Os nomes das mulheres de Belfort também foram alterados para o filme. Divorciou-se de Denise Lombardo, que no filme se chama Teresa, depois de conhecer Nadine Caridi numa festa da Stratton Oakmont. Caridi – Naomi no filme e interpretada por Margot Robbie – era modelo de anúncios de cerveja. No livro, Belfort chama-lhe a “rapariga da Miller Lite” [uma conhecida marca de cerveja norte-americana]. Tanto no livro como no filme, Belfort chama-lhe também Duquesa de Bay Ridge (ou só Duquesa) porque ela nasceu em Inglaterra mas cresceu em Bay Ridge, Brooklyn. Tinha de facto uma tia inglesa (chamada Patricia, não Emma como no filme) que contrabandeou dinheiro para a Suíça a pedido de Belfort e que morreu quando o dinheiro dele estava ainda em vários bancos naquele país. (Belfort também tinha um amigo traficante de droga com sogros suíços que fez a maior parte do contrabando de dinheiro – e esse amigo foi mais tarde preso, depois de uma entrega falhada com Porush, tal como se mostra no filme.)

A cena em que Naomi abre as pernas e diz a Jordan que ele não irá ter sexo nos próximos tempos, descobrindo depois que está frente a uma câmara de segurança, é retirada directamente do livro – tal como a discussão na qual atira repetidamente água ao marido. No livro, Belfort reconhece ter batido na mulher, dizendo que a atirou aos pontapés pela escada abaixo. Também ameaçou retirar-lhe a filha, levando-a consigo para o carro e depois batendo com ele contra um poste, na propriedade da família. Estava drogado.  

O corretor da L.F. Rothschild que leva Jordan a almoçar e lhe diz que a cocaína e a masturbação são as chaves para o sucesso de um corretor baseia-se numa pessoa real cujo nome não é alterado nem no filme, nem no livro. Esse homem, Mark Hanna, conta a sua versão da história no YouTube e não parece contestar o espírito do relato de Belfort. Hanna foi mais tarde condenado por fraude bolsista. Não bateu no peito nem cantarolou de forma ritmada, como faz memoravelmente a sua personagem, interpretada por Matthew McConaughey – esse floreado baseia-se num exercício de actor que McConaughey gosta de fazer e foi, segundo as notas de produção do filme, incorporado depois de DiCaprio e Scorsese terem visto o actor fazê-lo no set.

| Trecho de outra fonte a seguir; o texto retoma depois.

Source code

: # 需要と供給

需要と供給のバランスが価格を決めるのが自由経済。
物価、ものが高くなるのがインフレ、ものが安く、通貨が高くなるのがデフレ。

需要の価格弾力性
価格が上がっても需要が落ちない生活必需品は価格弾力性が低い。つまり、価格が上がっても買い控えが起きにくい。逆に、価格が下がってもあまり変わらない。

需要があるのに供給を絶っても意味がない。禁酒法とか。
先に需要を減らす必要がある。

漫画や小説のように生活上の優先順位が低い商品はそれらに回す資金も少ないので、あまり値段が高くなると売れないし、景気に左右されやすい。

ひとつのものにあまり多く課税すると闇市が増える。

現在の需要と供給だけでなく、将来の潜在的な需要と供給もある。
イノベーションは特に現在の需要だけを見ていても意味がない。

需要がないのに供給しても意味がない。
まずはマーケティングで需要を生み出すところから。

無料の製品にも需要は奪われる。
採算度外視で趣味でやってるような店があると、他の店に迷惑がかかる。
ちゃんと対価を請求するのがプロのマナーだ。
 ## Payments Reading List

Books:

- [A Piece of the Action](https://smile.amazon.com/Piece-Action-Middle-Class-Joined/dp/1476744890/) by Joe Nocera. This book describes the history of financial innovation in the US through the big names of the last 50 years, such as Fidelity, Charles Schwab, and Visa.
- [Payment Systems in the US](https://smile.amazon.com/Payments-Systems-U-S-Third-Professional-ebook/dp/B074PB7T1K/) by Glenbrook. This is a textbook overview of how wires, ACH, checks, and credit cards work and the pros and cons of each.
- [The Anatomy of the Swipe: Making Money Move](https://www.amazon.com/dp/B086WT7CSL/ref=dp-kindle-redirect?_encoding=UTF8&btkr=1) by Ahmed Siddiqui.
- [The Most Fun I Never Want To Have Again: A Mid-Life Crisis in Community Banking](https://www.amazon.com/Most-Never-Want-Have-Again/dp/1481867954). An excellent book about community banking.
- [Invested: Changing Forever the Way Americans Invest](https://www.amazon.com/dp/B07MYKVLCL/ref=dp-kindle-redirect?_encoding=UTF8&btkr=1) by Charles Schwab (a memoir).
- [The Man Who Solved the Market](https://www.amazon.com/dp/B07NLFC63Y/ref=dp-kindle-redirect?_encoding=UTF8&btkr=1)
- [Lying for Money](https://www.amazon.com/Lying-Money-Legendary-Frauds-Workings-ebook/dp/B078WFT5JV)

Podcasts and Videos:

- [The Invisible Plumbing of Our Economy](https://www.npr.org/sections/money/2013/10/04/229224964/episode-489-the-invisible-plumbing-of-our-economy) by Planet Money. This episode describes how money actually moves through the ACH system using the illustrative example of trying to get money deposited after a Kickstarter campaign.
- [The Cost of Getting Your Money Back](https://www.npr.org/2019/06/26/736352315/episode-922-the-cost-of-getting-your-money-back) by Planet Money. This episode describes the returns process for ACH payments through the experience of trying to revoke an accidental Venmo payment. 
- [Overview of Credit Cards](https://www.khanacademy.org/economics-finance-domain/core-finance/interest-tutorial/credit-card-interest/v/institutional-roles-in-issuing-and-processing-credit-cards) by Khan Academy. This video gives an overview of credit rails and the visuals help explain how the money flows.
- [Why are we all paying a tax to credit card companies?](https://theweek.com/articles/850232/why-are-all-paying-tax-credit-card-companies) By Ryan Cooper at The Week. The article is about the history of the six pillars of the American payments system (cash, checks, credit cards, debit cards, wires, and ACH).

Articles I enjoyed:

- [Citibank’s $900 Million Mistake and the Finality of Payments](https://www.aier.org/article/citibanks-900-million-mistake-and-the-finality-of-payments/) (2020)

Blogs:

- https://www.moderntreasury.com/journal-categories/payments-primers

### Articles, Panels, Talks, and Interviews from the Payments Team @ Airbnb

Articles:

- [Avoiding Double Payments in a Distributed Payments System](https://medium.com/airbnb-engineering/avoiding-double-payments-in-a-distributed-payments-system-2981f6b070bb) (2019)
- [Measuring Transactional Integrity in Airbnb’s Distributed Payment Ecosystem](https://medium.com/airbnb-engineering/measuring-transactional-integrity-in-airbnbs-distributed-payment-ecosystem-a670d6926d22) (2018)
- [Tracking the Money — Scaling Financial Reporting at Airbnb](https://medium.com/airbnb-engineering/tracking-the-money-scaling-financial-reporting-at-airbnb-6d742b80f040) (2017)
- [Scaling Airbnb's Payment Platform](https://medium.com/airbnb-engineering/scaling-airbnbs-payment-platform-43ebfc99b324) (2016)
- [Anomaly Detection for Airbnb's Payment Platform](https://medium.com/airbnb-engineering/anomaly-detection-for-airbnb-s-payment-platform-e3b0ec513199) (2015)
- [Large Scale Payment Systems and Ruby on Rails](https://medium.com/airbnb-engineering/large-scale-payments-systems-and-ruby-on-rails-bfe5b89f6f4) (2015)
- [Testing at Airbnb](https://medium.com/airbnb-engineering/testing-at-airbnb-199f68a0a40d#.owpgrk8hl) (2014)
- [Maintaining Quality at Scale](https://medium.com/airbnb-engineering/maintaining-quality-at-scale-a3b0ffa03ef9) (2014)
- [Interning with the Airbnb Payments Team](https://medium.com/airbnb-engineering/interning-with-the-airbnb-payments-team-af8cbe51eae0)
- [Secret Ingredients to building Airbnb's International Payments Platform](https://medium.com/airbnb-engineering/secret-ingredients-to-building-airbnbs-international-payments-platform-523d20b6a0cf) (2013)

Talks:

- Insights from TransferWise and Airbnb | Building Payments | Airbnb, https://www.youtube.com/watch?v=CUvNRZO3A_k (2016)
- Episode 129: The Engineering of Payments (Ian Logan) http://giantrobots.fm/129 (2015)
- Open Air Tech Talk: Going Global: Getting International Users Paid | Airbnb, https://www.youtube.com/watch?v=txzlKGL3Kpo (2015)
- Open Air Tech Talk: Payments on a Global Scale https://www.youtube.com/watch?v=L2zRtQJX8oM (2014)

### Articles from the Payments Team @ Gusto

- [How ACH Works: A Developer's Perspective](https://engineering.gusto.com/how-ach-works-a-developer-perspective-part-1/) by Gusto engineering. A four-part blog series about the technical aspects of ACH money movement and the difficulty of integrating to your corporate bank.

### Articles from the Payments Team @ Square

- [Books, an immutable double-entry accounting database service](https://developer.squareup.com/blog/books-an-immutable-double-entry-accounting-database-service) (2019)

Patrick Denham é outro nome inventado, mas realmente houve um agente do FBI que seguiu Belfort de perto durante anos: Gregory Coleman. Em 2007, ele disse ao canal de televisão CNBC que tinha ficado impressionado pelo carácter “flagrante” dos crimes financeiros de Belfort. Pelo que se pode apurar, não se encontraram a bordo do iate do financeiro como sugere o filme; no livro, Belfort conhece Coleman quando o FBI chega para o prender em sua casa. (A detenção não ocorreu enquanto Belfort filmava um anúncio – é uma liberdade poética de Scorsese.)

O rescaldo

Depois da sua detenção e acusação, Belfort cooperou com o FBI. No filme, Jordan, usando um microfone escondido, passa um bilhete a Donnie avisando-o para não se incriminar. Belfort não passou tal bilhete a Porush, mas, no seu segundo livro, Catching the Wolf of Wall Street, alega ter feito isto pelo seu amigo Dave Beall.

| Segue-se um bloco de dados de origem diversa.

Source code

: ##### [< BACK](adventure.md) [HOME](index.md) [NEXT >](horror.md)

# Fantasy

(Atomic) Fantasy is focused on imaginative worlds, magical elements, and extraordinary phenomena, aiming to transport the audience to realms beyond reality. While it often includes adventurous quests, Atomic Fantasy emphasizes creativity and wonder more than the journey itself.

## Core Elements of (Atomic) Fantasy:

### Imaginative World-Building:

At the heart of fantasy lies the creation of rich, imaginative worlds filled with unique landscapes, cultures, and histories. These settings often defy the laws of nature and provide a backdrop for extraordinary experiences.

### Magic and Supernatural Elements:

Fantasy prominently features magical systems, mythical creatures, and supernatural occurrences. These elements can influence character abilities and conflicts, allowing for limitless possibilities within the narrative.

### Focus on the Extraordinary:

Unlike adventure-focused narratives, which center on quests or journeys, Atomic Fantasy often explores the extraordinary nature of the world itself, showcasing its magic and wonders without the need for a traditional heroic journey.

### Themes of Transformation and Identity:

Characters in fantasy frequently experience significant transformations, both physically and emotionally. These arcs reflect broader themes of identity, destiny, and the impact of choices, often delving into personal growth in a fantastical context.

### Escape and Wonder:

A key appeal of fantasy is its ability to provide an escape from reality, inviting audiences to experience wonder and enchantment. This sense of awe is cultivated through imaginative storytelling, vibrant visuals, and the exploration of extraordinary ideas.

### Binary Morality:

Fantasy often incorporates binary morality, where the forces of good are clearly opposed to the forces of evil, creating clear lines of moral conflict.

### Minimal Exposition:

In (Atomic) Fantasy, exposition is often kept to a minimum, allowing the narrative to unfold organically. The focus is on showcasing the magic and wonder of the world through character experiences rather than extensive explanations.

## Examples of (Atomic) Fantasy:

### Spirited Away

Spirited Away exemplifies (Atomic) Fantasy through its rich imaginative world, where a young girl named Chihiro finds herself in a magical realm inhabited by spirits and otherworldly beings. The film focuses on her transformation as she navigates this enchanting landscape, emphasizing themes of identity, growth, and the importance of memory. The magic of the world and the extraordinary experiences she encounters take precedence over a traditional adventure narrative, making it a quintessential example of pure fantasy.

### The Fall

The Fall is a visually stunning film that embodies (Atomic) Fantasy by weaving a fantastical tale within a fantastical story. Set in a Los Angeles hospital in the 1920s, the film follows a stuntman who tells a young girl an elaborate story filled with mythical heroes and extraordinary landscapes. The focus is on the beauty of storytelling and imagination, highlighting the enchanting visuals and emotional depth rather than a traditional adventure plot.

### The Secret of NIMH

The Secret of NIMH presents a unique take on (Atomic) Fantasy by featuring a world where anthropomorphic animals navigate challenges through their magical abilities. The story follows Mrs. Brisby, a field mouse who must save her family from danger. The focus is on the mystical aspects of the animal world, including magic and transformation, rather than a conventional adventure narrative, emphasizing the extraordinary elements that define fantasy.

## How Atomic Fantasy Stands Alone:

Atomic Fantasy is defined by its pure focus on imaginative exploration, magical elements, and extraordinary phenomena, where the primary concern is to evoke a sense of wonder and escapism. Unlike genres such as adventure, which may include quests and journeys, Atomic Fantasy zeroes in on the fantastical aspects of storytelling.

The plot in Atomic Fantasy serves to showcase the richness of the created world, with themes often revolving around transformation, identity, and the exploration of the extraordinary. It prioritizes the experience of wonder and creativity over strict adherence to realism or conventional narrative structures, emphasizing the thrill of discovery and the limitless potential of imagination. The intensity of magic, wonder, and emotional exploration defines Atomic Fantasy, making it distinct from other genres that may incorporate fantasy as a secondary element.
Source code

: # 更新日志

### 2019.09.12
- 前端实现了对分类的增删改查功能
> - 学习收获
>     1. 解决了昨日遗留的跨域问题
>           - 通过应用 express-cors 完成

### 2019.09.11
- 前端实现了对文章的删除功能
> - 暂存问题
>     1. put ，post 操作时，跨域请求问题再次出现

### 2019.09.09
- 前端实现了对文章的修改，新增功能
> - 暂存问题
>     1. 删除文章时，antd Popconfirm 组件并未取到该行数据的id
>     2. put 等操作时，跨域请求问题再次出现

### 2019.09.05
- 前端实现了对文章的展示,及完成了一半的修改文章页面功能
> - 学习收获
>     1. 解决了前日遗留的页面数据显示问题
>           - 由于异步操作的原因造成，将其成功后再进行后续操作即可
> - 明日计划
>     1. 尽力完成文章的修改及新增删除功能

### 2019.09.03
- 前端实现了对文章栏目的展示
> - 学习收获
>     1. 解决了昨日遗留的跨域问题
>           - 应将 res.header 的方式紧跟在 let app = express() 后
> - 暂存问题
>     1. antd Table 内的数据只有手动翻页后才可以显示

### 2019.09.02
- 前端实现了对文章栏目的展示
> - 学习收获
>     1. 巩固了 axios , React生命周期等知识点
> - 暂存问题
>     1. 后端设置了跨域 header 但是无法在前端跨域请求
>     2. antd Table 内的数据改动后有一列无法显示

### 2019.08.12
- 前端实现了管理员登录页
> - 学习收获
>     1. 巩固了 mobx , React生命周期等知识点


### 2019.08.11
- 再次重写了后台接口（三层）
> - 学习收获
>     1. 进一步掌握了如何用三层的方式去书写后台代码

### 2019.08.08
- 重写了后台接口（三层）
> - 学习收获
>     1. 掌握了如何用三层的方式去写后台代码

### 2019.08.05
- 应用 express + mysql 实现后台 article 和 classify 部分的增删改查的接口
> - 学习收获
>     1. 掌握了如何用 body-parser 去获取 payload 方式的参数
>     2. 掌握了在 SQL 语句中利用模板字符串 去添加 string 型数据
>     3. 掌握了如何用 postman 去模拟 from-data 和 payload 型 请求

Jordan Belfort acabou por cumprir uma pena de 22 meses na prisão e foi condenado a pagar mais de cem milhões de dólares de indemnização às suas vítimas (o que, aparentemente, ainda não fez). Tal como o filme retrata, depois de sair da prisão tornou-se um orador profissional, falando sobre motivação. No seminário que o filme mostra, DiCaprio encarnando Jordan é apresentado pelo verdadeiro Jordan Belfort (e, na vida real, o actor filmou um testemunho para Belfort).

Belfort não é o único participante da história verídica a aparecer no filme. Um detective privado que ele contratou, Richard “Bo” Dietl, também aparece fazendo de si mesmo.